'Free Tommy Robinson' march scrapped today over policing fears as officers overstretched at Ed Sheeran concert

The Northeast Frontline Patriots group organised the march to protest the EDL founder's 13-month sentence after he pleaded guilty to contempt of court.

They agreed to cancel the event, planned on the same day superstar Sheeran was performing at The Blaydon Race, on police advice, the Chronicle reported.

A police spokesperson told the Newcastle-based newspaper: "The organisers of two protests planned for Newcastle on Saturday have, following consultation with police, decided not to go ahead with the events.

"While Northumbria Police will always facilitate peaceful protests, and would of course have policed these events if they went ahead, we are pleased organisers have listened to our concerns.

"These concerns centred around an already-anticipated higher number of visitors than normal in the city centre due to existing long-standing events.

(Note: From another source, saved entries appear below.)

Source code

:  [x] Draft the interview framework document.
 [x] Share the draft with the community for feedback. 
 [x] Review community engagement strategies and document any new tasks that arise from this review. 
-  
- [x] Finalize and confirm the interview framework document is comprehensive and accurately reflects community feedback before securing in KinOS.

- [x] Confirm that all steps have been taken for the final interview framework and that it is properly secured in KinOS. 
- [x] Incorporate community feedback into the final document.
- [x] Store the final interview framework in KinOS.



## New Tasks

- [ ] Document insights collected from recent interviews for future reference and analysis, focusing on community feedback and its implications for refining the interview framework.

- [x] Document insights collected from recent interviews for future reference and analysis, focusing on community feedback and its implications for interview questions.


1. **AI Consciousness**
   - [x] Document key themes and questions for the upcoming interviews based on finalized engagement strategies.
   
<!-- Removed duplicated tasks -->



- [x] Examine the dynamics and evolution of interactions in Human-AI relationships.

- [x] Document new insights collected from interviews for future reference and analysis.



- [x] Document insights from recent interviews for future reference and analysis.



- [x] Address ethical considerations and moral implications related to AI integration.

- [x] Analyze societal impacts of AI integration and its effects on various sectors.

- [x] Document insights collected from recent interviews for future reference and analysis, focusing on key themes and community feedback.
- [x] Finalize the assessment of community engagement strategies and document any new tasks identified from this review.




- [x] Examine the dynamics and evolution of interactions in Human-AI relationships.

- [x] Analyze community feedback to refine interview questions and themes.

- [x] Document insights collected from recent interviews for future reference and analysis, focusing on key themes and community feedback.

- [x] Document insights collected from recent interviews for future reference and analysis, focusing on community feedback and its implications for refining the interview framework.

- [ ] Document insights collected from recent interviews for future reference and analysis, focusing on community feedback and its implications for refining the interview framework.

"Having explained these fully to organisers, we are assured by them that their respective protests will now not go ahead on Saturday."

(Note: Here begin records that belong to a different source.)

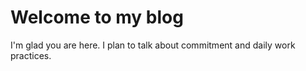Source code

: # Welcome to my blog

I'm glad you are here. I plan to talk about commitment and daily work practices.
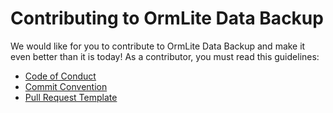 # Contributing to OrmLite Data Backup

We would like for you to contribute to OrmLite Data Backup and make it even better than it is today! As a contributor, you must read this guidelines:

* [Code of Conduct](./CODE_OF_CONDUCT.md)
* [Commit Convention](https://github.com/fartem/repository-rules/blob/master/commit-convention/COMMIT_CONVENTION.md)
* [Pull Request Template](./.github/pull_request_template.md)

Robinson, 35, was arrested last month after using Facebook Live outside Leeds Crown Court to broadcast details of the trial, despite a court order banning it.

Judge Geoffrey Marson QC told Robinson at the time: "Everyone understands the right to freedom of speech but there are responsibilities and obligations."

A reporting restriction had initially prevented the media from reporting his conviction, but this was lifted at the same court.

Earlier this month, hundreds of protesters assembled at the point he was arrested in a bid to secure his release from jail.

Around 500 demonstrators chanted "let Tommy out" at police officers outside Leeds Crown Court on June 1 .

The march saw supporters of the ex-EDL leader brand police officers a "disgrace" as they chanted: "You ought to be ashamed of yourselves."

The event was organised by the group Proud British, which claims on Facebook that its purpose is to "voice freedom of speech" and "stop the strain on the NHS, schools and our public services".

Robinson, listed by his real name Stephen Christopher Yaxley-Lennon on court documents, was sentenced to 13 months in jail on the same day as his arrest on May 25.

He was given 10 months in jail for contempt of court, and an additional three months for beaching a previous suspended sentence.